[What this task involves] Whenever a line in the entries below contains "token", copy that line.

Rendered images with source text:
####################
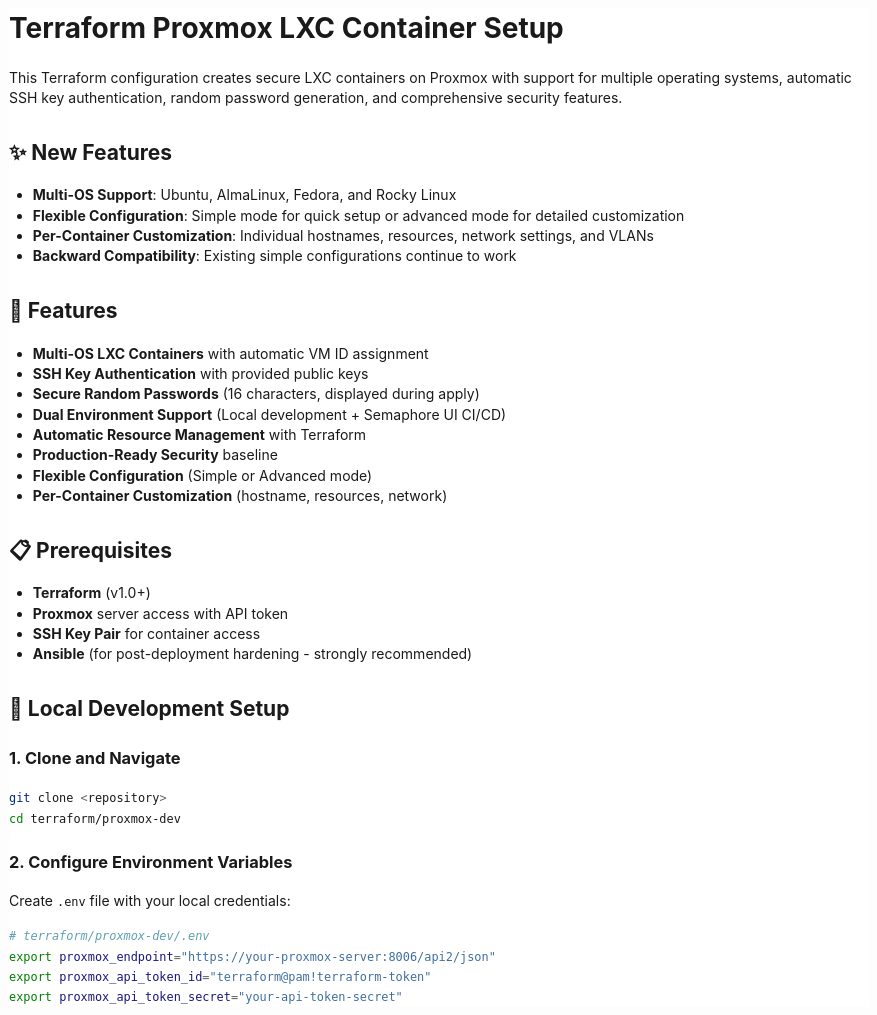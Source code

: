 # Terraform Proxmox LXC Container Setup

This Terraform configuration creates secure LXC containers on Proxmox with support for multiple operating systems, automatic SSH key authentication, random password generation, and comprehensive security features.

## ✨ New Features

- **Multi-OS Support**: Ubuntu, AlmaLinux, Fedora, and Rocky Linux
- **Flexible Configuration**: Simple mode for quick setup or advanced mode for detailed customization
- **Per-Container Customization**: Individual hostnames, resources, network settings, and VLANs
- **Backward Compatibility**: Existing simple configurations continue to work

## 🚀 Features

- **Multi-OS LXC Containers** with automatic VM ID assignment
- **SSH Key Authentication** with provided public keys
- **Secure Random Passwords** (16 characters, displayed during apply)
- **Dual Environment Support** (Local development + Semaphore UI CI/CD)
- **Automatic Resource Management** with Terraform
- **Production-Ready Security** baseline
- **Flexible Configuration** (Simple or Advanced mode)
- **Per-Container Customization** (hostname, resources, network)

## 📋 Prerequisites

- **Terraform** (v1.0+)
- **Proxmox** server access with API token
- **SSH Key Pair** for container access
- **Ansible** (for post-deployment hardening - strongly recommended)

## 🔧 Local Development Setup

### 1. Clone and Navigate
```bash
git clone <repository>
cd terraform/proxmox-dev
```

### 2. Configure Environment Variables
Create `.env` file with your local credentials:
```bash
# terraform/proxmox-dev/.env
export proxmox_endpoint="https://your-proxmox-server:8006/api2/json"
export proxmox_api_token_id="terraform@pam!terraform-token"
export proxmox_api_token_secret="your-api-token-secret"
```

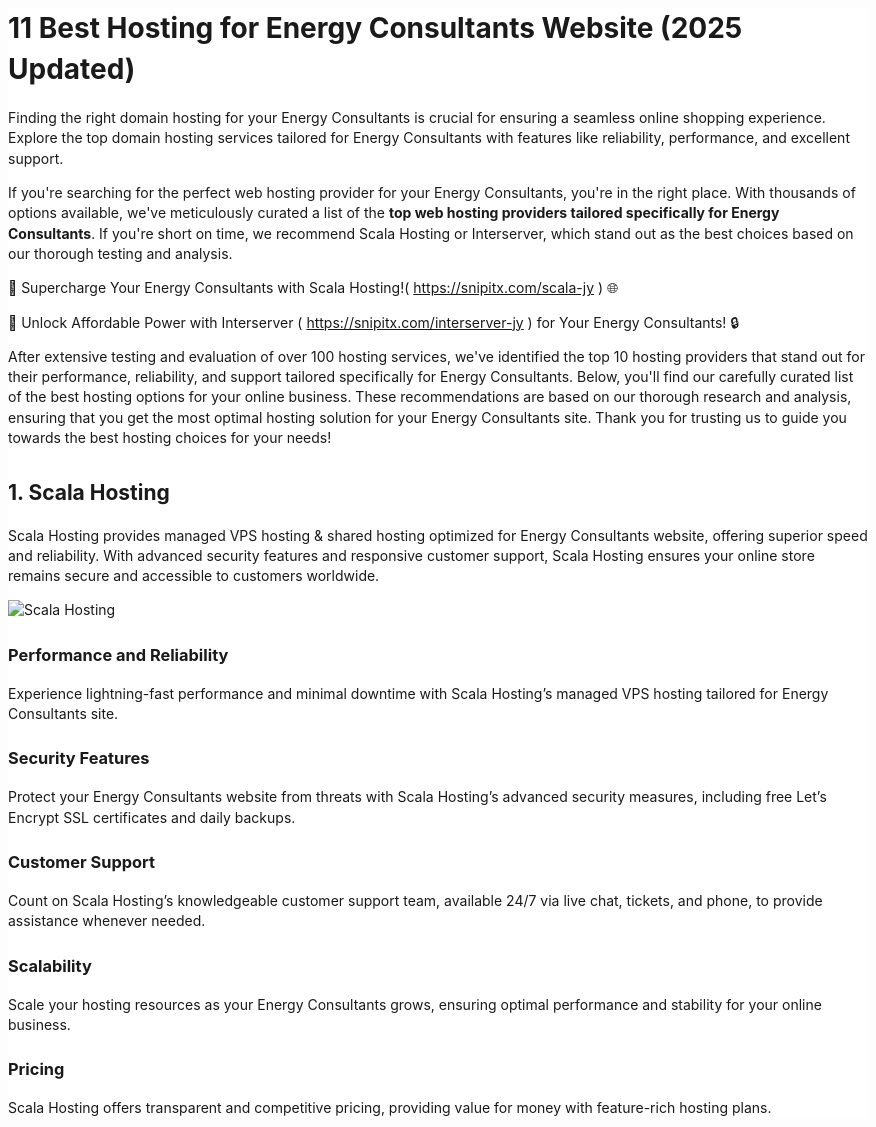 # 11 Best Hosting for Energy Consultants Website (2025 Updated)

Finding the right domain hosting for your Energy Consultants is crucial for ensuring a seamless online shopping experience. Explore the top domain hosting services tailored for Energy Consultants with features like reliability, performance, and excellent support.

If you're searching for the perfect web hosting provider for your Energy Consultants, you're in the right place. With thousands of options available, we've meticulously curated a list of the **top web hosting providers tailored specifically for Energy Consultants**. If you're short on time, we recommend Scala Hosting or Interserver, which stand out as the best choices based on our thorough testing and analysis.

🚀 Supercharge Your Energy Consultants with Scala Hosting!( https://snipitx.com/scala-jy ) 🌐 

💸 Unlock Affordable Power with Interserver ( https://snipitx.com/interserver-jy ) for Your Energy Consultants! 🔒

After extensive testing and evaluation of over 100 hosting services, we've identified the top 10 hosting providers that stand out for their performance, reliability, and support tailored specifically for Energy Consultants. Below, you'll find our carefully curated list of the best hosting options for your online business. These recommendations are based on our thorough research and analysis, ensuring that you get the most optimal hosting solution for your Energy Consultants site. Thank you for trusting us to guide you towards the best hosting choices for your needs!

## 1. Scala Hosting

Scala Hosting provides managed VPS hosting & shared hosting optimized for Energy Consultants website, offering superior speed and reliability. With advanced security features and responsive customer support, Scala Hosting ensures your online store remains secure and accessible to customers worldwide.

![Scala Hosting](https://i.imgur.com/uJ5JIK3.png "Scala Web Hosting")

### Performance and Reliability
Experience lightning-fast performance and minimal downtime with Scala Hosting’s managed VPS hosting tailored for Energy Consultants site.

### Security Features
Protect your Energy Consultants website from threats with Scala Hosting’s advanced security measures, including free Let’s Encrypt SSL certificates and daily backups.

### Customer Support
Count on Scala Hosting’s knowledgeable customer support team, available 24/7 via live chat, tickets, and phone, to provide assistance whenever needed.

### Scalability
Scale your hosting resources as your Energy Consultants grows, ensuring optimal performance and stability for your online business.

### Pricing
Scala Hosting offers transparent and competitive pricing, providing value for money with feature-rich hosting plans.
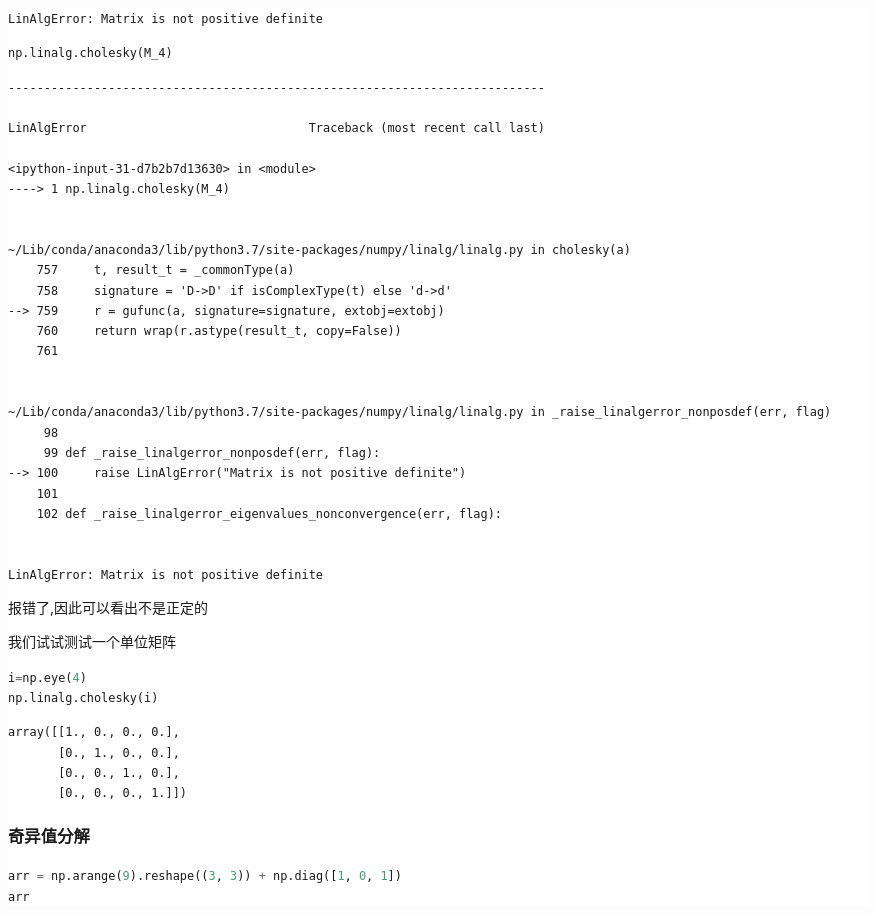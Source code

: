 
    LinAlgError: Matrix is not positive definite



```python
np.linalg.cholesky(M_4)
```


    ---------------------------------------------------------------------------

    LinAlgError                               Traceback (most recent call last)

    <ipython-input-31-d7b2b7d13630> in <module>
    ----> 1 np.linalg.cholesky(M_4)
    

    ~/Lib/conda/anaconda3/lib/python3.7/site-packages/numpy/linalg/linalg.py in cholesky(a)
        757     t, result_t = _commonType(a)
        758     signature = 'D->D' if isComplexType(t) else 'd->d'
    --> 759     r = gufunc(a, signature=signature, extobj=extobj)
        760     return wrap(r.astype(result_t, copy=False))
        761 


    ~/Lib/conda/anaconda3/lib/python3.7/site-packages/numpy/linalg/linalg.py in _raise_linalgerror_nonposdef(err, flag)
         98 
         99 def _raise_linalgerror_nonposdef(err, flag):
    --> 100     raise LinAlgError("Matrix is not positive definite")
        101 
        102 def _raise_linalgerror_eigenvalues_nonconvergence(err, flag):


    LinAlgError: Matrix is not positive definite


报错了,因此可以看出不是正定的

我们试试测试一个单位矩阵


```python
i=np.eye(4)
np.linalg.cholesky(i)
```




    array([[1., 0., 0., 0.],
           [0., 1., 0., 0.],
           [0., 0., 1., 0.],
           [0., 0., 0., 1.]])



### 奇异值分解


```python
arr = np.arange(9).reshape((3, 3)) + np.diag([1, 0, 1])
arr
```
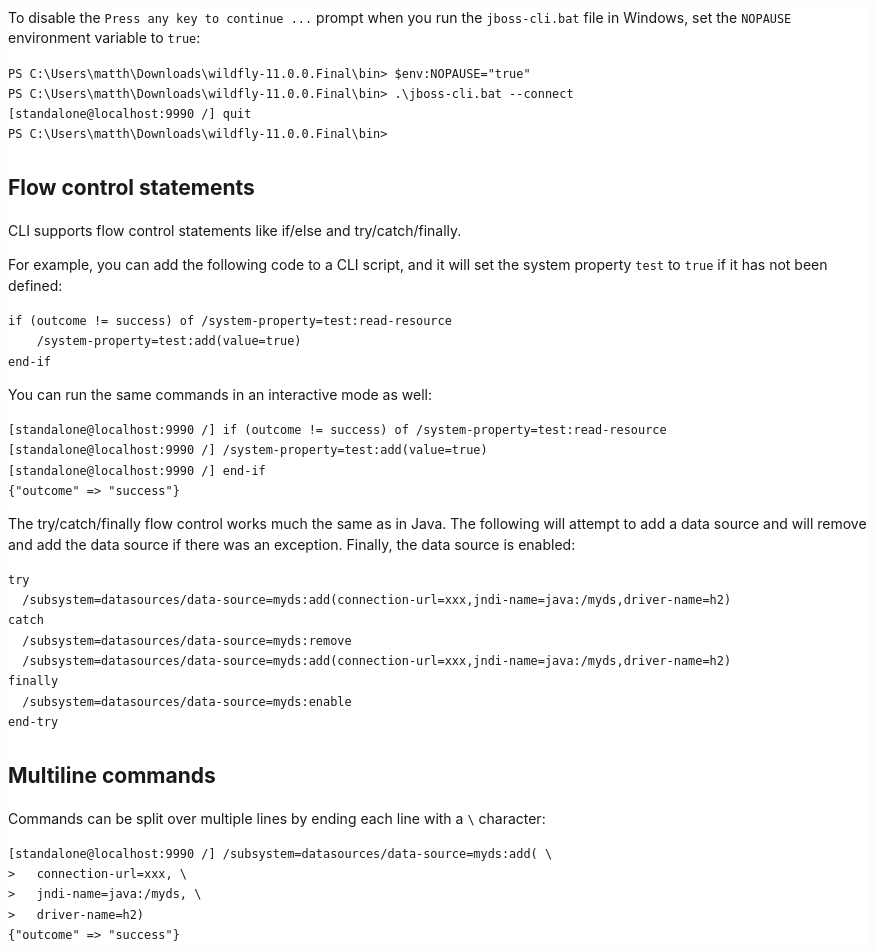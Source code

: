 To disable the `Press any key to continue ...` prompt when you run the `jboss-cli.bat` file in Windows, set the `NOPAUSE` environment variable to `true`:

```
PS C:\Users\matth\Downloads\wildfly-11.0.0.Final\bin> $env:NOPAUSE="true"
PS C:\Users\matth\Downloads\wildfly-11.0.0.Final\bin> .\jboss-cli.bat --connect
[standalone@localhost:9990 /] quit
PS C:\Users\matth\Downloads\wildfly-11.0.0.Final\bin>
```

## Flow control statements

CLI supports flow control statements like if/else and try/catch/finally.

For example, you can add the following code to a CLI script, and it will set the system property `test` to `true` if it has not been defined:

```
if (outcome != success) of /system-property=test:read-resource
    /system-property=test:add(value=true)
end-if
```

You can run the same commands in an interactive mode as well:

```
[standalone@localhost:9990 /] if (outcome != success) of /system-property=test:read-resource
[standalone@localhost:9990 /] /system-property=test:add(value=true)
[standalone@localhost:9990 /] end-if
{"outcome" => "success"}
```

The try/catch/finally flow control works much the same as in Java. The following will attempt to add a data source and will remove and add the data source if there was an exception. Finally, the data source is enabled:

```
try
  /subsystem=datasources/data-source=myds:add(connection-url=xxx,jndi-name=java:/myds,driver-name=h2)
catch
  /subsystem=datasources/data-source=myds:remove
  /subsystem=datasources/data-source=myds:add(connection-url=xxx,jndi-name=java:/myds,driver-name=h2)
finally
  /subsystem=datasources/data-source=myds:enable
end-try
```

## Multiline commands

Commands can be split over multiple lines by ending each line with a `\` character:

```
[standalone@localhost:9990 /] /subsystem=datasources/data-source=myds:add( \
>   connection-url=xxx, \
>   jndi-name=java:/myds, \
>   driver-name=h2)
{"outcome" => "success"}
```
####################
[Exercise solution]
- **Proxmox** server access with API token
export proxmox_api_token_id="terraform@pam!terraform-token"
export proxmox_api_token_secret="your-api-token-secret"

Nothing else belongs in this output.